Marrakech, the Ochre City
Marrakech greets you like a blast furnace, a riot of heat and colour. It was a less than genteel 39˚C in the sweltering July summer and everything looked to be a never-ending expanse of a million shades of brown from the plane. As if the desert had formed itself into various buildings, clustered haphazardly together, before flattening out into the surrounding countryside again. Scattered about the brown sandy landscape though, were lush oases of date, olive and orange groves, and coming from the tropics, a vista exotic as I have ever seen. Blending arab and african culture with a strong European influence, Morocco is a place unlike any other. Marrakech, or the ‘Ochre City’, is the capital of Morocco and its cultural and financial nucleus.
Djemaa el-Fna and the Souk
Marrakech is home to the largest Souk or traditional market as well as the famed Djemaa el Fna, both translated as “gathering place of the dead” or a more prosaic “mosque with a courtyard in front”. Either way, it is the cultural heart of the city and it certainly seems like half the population gathers there in the evening. Describing Djemaa el Fna as an interesting place would be akin to calling the Hindenburg “a big balloon”. A constant throng of activity and people, it is a open air market in the day, with all manner of herb doctors, contortionists, acrobatic performers, snake charmers, story tellers, henna tattooists and the ubiquitous orange juice stands, selling the sweet refreshing nectar to everyone parched by the relentless heat of the midday sun.
Those wanting to escape the heat of the open square duck into the labyrinthine maze of the Souk, perhaps one of the greatest markets in the world. It is so big it is organised (if such a word can be used to describe it) into ‘districts’ selling different wares. Dark, sometimes narrow and winding, the Souk holds its secrets close to its heart, seducing those who enter with its exotic offerings within. Hidden gems of silk babouche slippers, dyed leather and wool, antique jewellery, beautiful inlaid cedar boxes and 200 year old antique furniture are to be found there, or equally likely, a poor fake patched together that very morning. Walking through the maze of shops with all manner of wares hanging from the rafters, with shafts of sunlight streaking through gaps in the ceiling, it is easy to be transported into a different era, a terribly romantic notion of nostalgic adventure, until someone shouts ‘Konichiwa! You Japan? China? I give you good price!’
As the late afternoon sun retreats and dusk falls, a dramatic transformation starts to take place back out in the square at Djemaa el Fna as countless food stalls are set up, bellowing smoke and myriad intriguing and sometimes unidentifiable smells. The sounds of the Gnaoua drummers fill the air, and belly dancers and Berber musicans add to the din. Hungry diners start streaming into the square, looking for tagine or roasted lamb’s head. The resulting sights and sounds are nothing short of amazing, the atmosphere is alive and practically crackling with energy, not unlike the vibe before a football match. The entire medina of Marrakech has been designated a UNESCO World Heritage Site and its not hard to see why.

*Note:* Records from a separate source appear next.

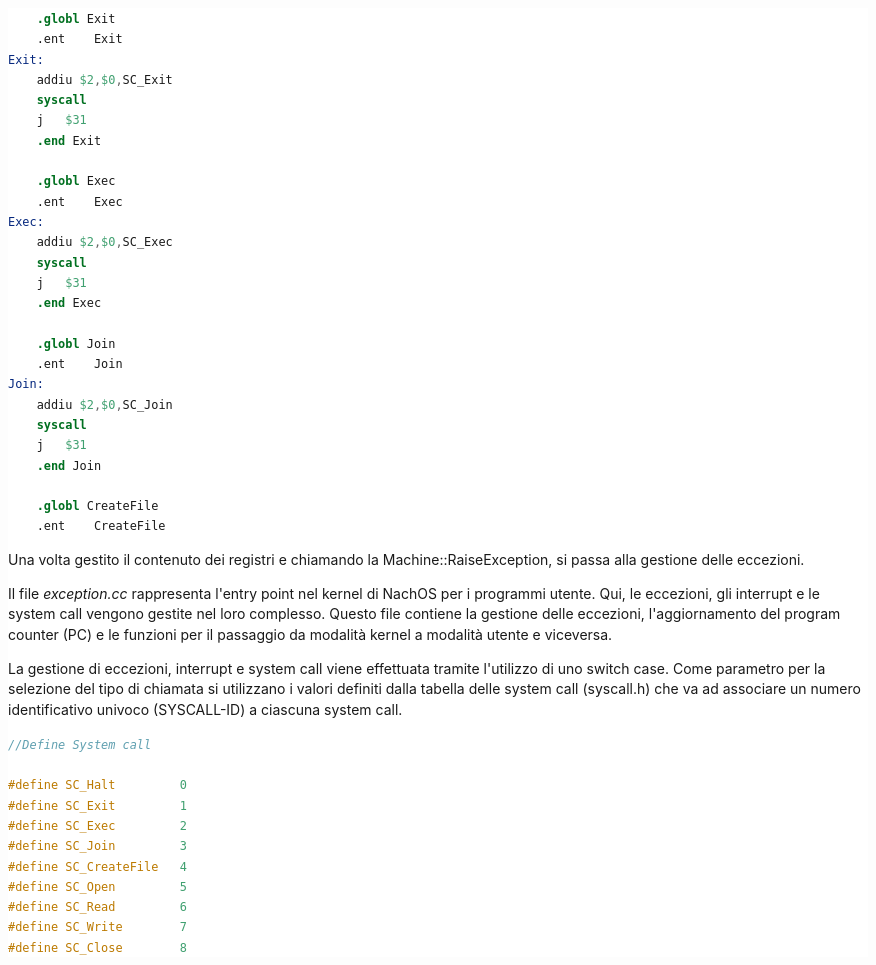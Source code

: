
 ```s
	.globl Exit
	.ent	Exit
Exit:
	addiu $2,$0,SC_Exit
	syscall
	j	$31
	.end Exit

	.globl Exec
	.ent	Exec
Exec:
	addiu $2,$0,SC_Exec
	syscall
	j	$31
	.end Exec

	.globl Join
	.ent	Join
Join:
	addiu $2,$0,SC_Join
	syscall
	j	$31
	.end Join

	.globl CreateFile
	.ent	CreateFile
```

Una volta gestito il contenuto dei registri e chiamando la Machine::RaiseException, si passa alla gestione delle eccezioni.

Il file *exception.cc* rappresenta l'entry point nel kernel di NachOS per i programmi utente. Qui, le eccezioni, gli interrupt e le system call vengono gestite nel loro complesso. Questo file contiene la gestione delle eccezioni, l'aggiornamento del program counter (PC) e le funzioni per il passaggio da modalità kernel a modalità utente e viceversa.

La gestione di eccezioni, interrupt e system call viene effettuata tramite l'utilizzo di uno switch case. Come parametro per la selezione del tipo di chiamata si utilizzano i valori definiti dalla tabella delle system call (syscall.h) che va ad associare un numero identificativo univoco (SYSCALL-ID) a ciascuna system call.

```c
//Define System call

#define SC_Halt			0
#define SC_Exit			1
#define SC_Exec			2
#define SC_Join			3
#define SC_CreateFile   4
#define SC_Open			5
#define SC_Read			6
#define SC_Write		7
#define SC_Close		8

```
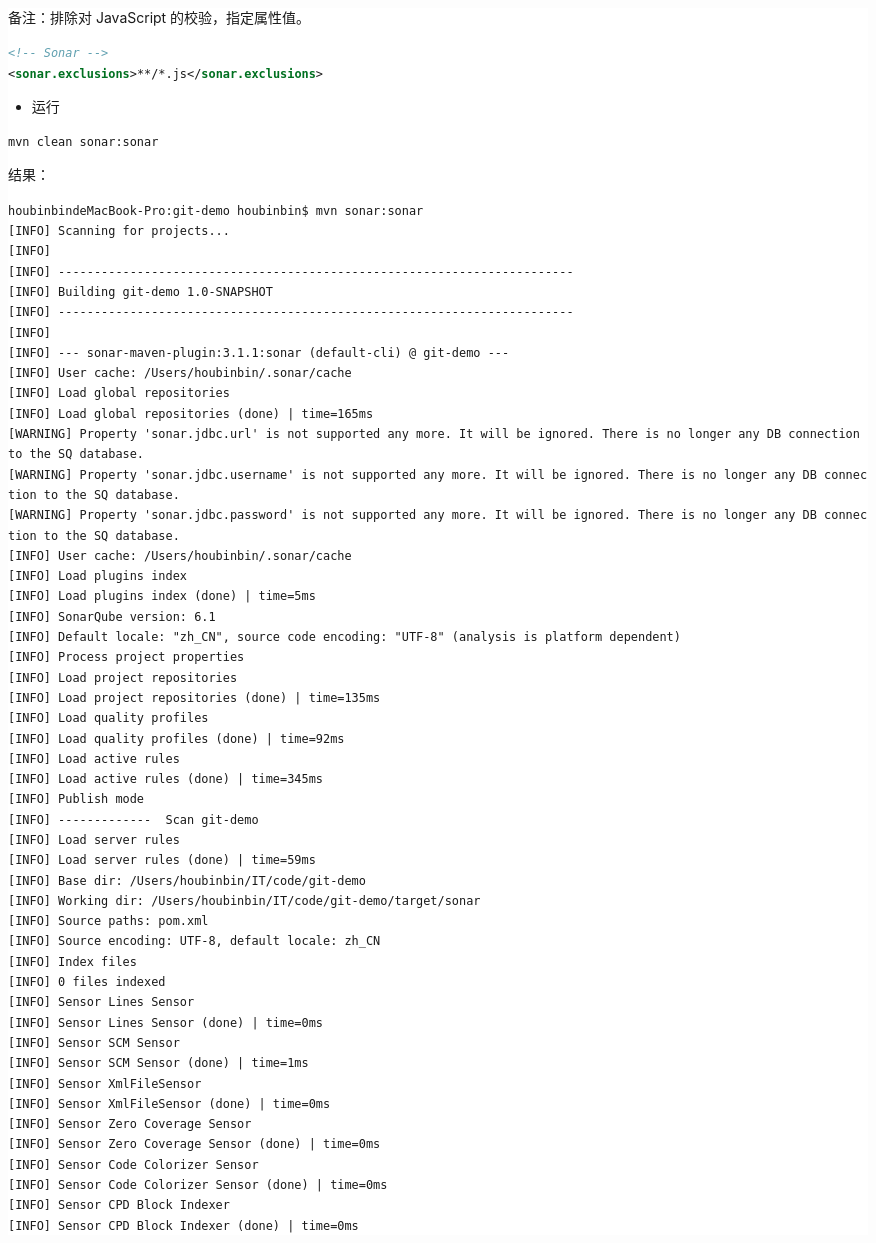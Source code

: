 备注：排除对 JavaScript 的校验，指定属性值。

```xml
<!-- Sonar -->
<sonar.exclusions>**/*.js</sonar.exclusions>
```

- 运行

```
mvn clean sonar:sonar
```

结果：

```
houbinbindeMacBook-Pro:git-demo houbinbin$ mvn sonar:sonar
[INFO] Scanning for projects...
[INFO]
[INFO] ------------------------------------------------------------------------
[INFO] Building git-demo 1.0-SNAPSHOT
[INFO] ------------------------------------------------------------------------
[INFO]
[INFO] --- sonar-maven-plugin:3.1.1:sonar (default-cli) @ git-demo ---
[INFO] User cache: /Users/houbinbin/.sonar/cache
[INFO] Load global repositories
[INFO] Load global repositories (done) | time=165ms
[WARNING] Property 'sonar.jdbc.url' is not supported any more. It will be ignored. There is no longer any DB connection to the SQ database.
[WARNING] Property 'sonar.jdbc.username' is not supported any more. It will be ignored. There is no longer any DB connection to the SQ database.
[WARNING] Property 'sonar.jdbc.password' is not supported any more. It will be ignored. There is no longer any DB connection to the SQ database.
[INFO] User cache: /Users/houbinbin/.sonar/cache
[INFO] Load plugins index
[INFO] Load plugins index (done) | time=5ms
[INFO] SonarQube version: 6.1
[INFO] Default locale: "zh_CN", source code encoding: "UTF-8" (analysis is platform dependent)
[INFO] Process project properties
[INFO] Load project repositories
[INFO] Load project repositories (done) | time=135ms
[INFO] Load quality profiles
[INFO] Load quality profiles (done) | time=92ms
[INFO] Load active rules
[INFO] Load active rules (done) | time=345ms
[INFO] Publish mode
[INFO] -------------  Scan git-demo
[INFO] Load server rules
[INFO] Load server rules (done) | time=59ms
[INFO] Base dir: /Users/houbinbin/IT/code/git-demo
[INFO] Working dir: /Users/houbinbin/IT/code/git-demo/target/sonar
[INFO] Source paths: pom.xml
[INFO] Source encoding: UTF-8, default locale: zh_CN
[INFO] Index files
[INFO] 0 files indexed
[INFO] Sensor Lines Sensor
[INFO] Sensor Lines Sensor (done) | time=0ms
[INFO] Sensor SCM Sensor
[INFO] Sensor SCM Sensor (done) | time=1ms
[INFO] Sensor XmlFileSensor
[INFO] Sensor XmlFileSensor (done) | time=0ms
[INFO] Sensor Zero Coverage Sensor
[INFO] Sensor Zero Coverage Sensor (done) | time=0ms
[INFO] Sensor Code Colorizer Sensor
[INFO] Sensor Code Colorizer Sensor (done) | time=0ms
[INFO] Sensor CPD Block Indexer
[INFO] Sensor CPD Block Indexer (done) | time=0ms
```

Morocco has fortunately been left relatively unscathed by the Arab Spring. Whilst there were protests to air grievances and to seek increased rights for the people, the government, headed by His Highness Mohammad VI, in contrast to other rulers in the region, did not resort to violence and repression to quell the uprising but instead took small steps towards redressing some of their complaints. The darkest hour was a terrorist bomb in Djemaa el Fna, which made international headlines. Apart from that, it remained relatively peaceful. Whilst the system is far from perfect, it remains intact.